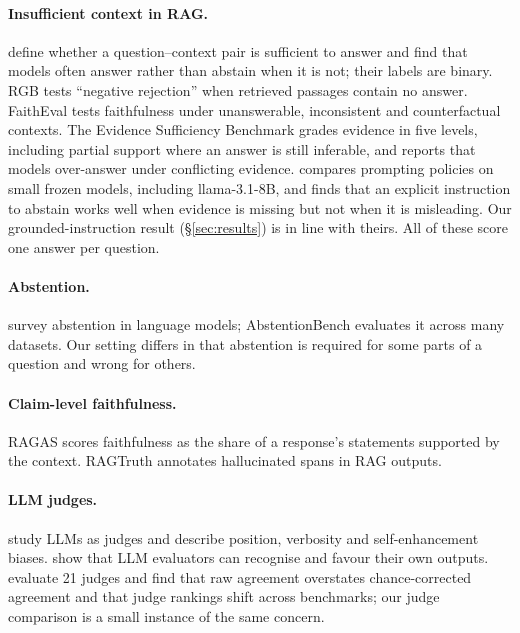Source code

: \documentclass[11pt]{article}
\begin{document}
\paragraph{Insufficient context in RAG.} \citet{joren2025sufficient} define whether a question--context pair is sufficient to answer and find that models often answer rather than abstain when it is not; their labels are binary. RGB \citep{chen2024rgb} tests ``negative rejection'' when retrieved passages contain no answer. FaithEval \citep{ming2024faitheval} tests faithfulness under unanswerable, inconsistent and counterfactual contexts. The Evidence Sufficiency Benchmark \citep{zhang2026esb} grades evidence in five levels, including partial support where an answer is still inferable, and reports that models over-answer under conflicting evidence. \citet{setiawan2026promptabstention} compares prompting policies on small frozen models, including llama-3.1-8B, and finds that an explicit instruction to abstain works well when evidence is missing but not when it is misleading. Our grounded-instruction result (\S\ref{sec:results}) is in line with theirs. All of these score one answer per question.

\paragraph{Abstention.} \citet{wen2024knowyourlimits} survey abstention in language models; AbstentionBench \citep{kirichenko2025abstentionbench} evaluates it across many datasets. Our setting differs in that abstention is required for some parts of a question and wrong for others.

\paragraph{Claim-level faithfulness.} RAGAS \citep{es2024ragas} scores faithfulness as the share of a response's statements supported by the context. RAGTruth \citep{niu2024ragtruth} annotates hallucinated spans in RAG outputs.

\paragraph{LLM judges.} \citet{zheng2023judging} study LLMs as judges and describe position, verbosity and self-enhancement biases. \citet{panickssery2024selfpreference} show that LLM evaluators can recognise and favour their own outputs. \citet{norman2026reliability} evaluate 21 judges and find that raw agreement overstates chance-corrected agreement and that judge rankings shift across benchmarks; our judge comparison is a small instance of the same concern.
\end{document}
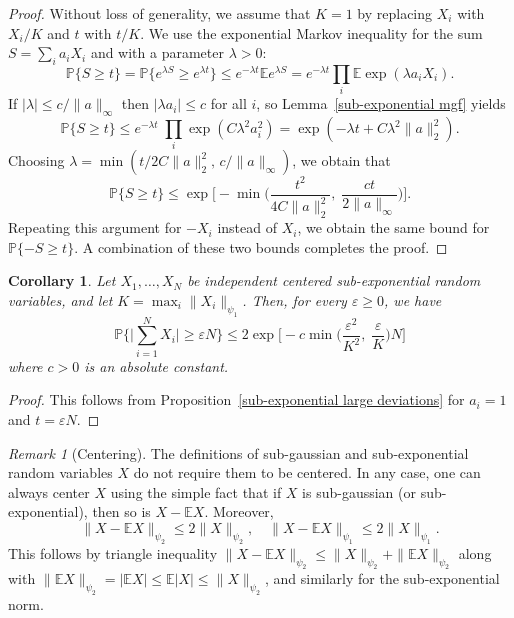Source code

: \documentclass[10pt, openany]{book}
\newtheorem{corollary}[theorem]{Corollary}
\theoremstyle{remark}
\newtheorem{remark}[theorem]{Remark}
\def \E {\mathbb{E}}
\def \P {\mathbb{P}}
\def \e {\varepsilon}
\def \l {\lambda}
\def \psione {{\psi_1}}
\def \psitwo {{\psi_2}}
\begin{document}
\begin{proof}
Without loss of generality, we assume that $K=1$ by replacing $X_i$ with $X_i/K$ 
and $t$ with $t/K$. We use the exponential Markov inequality for
the sum $S = \sum_i a_i X_i$ and with a parameter $\l>0$:
$$
\P \{ S \ge t \} 
= \P \{ e^{\l S} \ge e^{\l t} \}  
\le e^{-\l t} \E e^{\l S}
= e^{-\l t} \prod_i \E \exp (\l a_i X_i).
$$
If $|\l| \le c/\|a\|_\infty$ then $|\l a_i| \le c$ for all $i$, so Lemma~\ref{sub-exponential mgf} yields
$$
\P \{ S \ge t \}  
\le e^{-\l t} \; \prod_i \exp (C \l^2 a_i^2) 
=  \exp(-\l t + C \l^2 \|a\|_2^2).
$$
Choosing $\l = \min( t/2C\|a\|_2^2, \, c/\|a\|_\infty )$, we obtain that 
$$
\P \{ S \ge t \} \le \exp \Big[ - \min \Big( \frac{t^2}{4C\|a\|_2^2}, \; \frac{ct}{2\|a\|_\infty} \Big) \Big].
$$
Repeating this argument for $-X_i$ instead of $X_i$, we obtain the same bound for
$\P \{ -S \ge t \}$. A combination of these two bounds completes the proof.
\end{proof}


\begin{corollary}						\label{average sub-exponentials}
  Let $X_1,\ldots,X_N$ be independent centered sub-exponential random variables,
  and let $K = \max_i \|X_i\|_\psione$. 
  Then, for every $\e \ge 0$, we have
  $$
  \P \Big\{ \Big| \sum_{i=1}^N X_i \Big| \ge \e N \Big\} 
  \le 2 \exp \Big[ -c \min \Big( \frac{\e^2}{K^2}, \; \frac{\e}{K} \Big) N \Big]
  $$  
  where $c>0$ is an absolute constant.  
\end{corollary}

\begin{proof}
This follows from Proposition~\ref{sub-exponential large deviations} for $a_i=1$ and $t=\e N$.
\end{proof}


\begin{remark}[Centering]				\label{centering}
The definitions of sub-gaussian and sub-exponential random variables $X$ do not require
them to be centered. In any case, one can always center $X$ using the simple fact that
if $X$ is sub-gaussian (or sub-exponential), then so is $X - \E X$. Moreover,  
$$
\|X - \E X\|_\psitwo \le 2 \|X\|_\psitwo, \quad
\|X - \E X\|_\psione \le 2 \|X\|_\psione.
$$
This follows by triangle inequality
$\|X - \E X\|_\psitwo \le \|X\|_\psitwo + \|\E X\|_\psitwo$ along with 
$\|\E X\|_\psitwo = |\E X| \le \E|X| \le \|X\|_\psitwo$,
and similarly for the sub-exponential norm.
\end{remark}
\end{document}
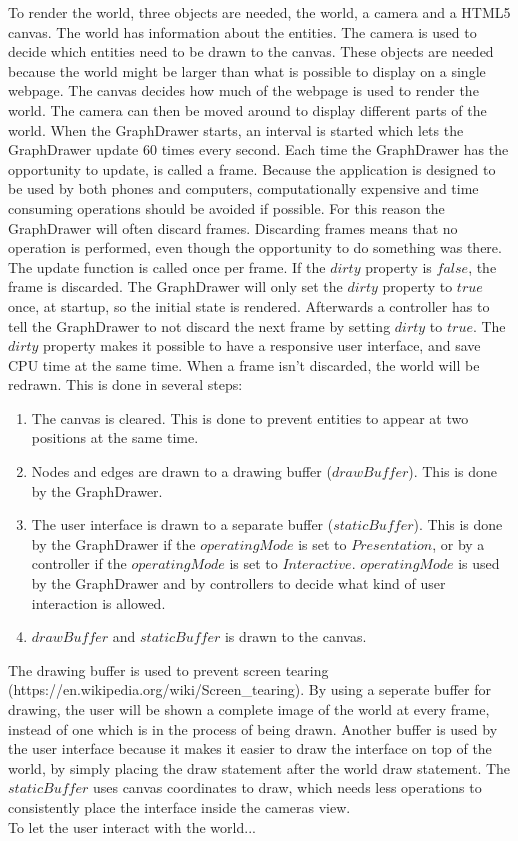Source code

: To render the world, three objects are needed, the world, a camera and a HTML5 canvas. The world has information about the entities. The camera is used to decide which entities need to be drawn to the canvas. These objects are needed because the world might be larger than what is possible to display on a single webpage. The canvas decides how much of the webpage is used to render the world. The camera can then be moved around to display different parts of the world. When the GraphDrawer starts, an interval is started which lets the GraphDrawer update 60 times every second. Each time the GraphDrawer has the opportunity to update, is called a frame. Because the application is designed to be used by both phones and computers, computationally expensive and time consuming operations should be avoided if possible. For this reason the GraphDrawer will often discard frames. Discarding frames means that no operation is performed, even though the opportunity to do something was there. The update function is called once per frame. If the $dirty$ property is $false$, the frame is discarded. The GraphDrawer will only set the $dirty$ property to $true$ once, at startup, so the initial state is rendered. Afterwards a controller has to tell the GraphDrawer to not discard the next frame by setting $dirty$ to $true$. The $dirty$ property makes it possible to have a responsive user interface, and save CPU time at the same time. When a frame isn't discarded, the world will be redrawn. This is done in several steps:
\begin{enumerate}
    \item The canvas is cleared. This is done to prevent entities to appear at two positions at the same time.
    \item Nodes and edges are drawn to a drawing buffer ($drawBuffer$). This is done by the GraphDrawer.
    \item The user interface is drawn to a separate buffer ($staticBuffer$). This is done by the GraphDrawer if the $operatingMode$ is set to $Presentation$, or by a controller if the $operatingMode$ is set to $Interactive$. $operatingMode$ is used by the GraphDrawer and by controllers to decide what kind of user interaction is allowed.
    \item $drawBuffer$ and $staticBuffer$ is drawn to the canvas.
\end{enumerate}
The drawing buffer is used to prevent screen tearing (https://en.wikipedia.org/wiki/Screen\_tearing). By using a seperate buffer for drawing, the user will be shown a complete image of the world at every frame, instead of one which is in the process of being drawn. Another buffer is used by the user interface because it makes it easier to draw the interface on top of the world, by simply placing the draw statement after the world draw statement. The $staticBuffer$ uses canvas coordinates to draw, which needs less operations to consistently place the interface inside the cameras view.
\\[11pt]
To let the user interact with the world...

++++++++

### [THE TASK]
Verbatim copy, pictures excluded: output the lines from the first line of the records above through the line containing "in RAG outputs.".

### [OUTPUT OF THE TASK]
Source code

: \documentclass[11pt]{article}
\begin{document}
\paragraph{Insufficient context in RAG.} \citet{joren2025sufficient} define whether a question--context pair is sufficient to answer and find that models often answer rather than abstain when it is not; their labels are binary. RGB \citep{chen2024rgb} tests ``negative rejection'' when retrieved passages contain no answer. FaithEval \citep{ming2024faitheval} tests faithfulness under unanswerable, inconsistent and counterfactual contexts. The Evidence Sufficiency Benchmark \citep{zhang2026esb} grades evidence in five levels, including partial support where an answer is still inferable, and reports that models over-answer under conflicting evidence. \citet{setiawan2026promptabstention} compares prompting policies on small frozen models, including llama-3.1-8B, and finds that an explicit instruction to abstain works well when evidence is missing but not when it is misleading. Our grounded-instruction result (\S\ref{sec:results}) is in line with theirs. All of these score one answer per question.

\paragraph{Abstention.} \citet{wen2024knowyourlimits} survey abstention in language models; AbstentionBench \citep{kirichenko2025abstentionbench} evaluates it across many datasets. Our setting differs in that abstention is required for some parts of a question and wrong for others.

\paragraph{Claim-level faithfulness.} RAGAS \citep{es2024ragas} scores faithfulness as the share of a response's statements supported by the context. RAGTruth \citep{niu2024ragtruth} annotates hallucinated spans in RAG outputs.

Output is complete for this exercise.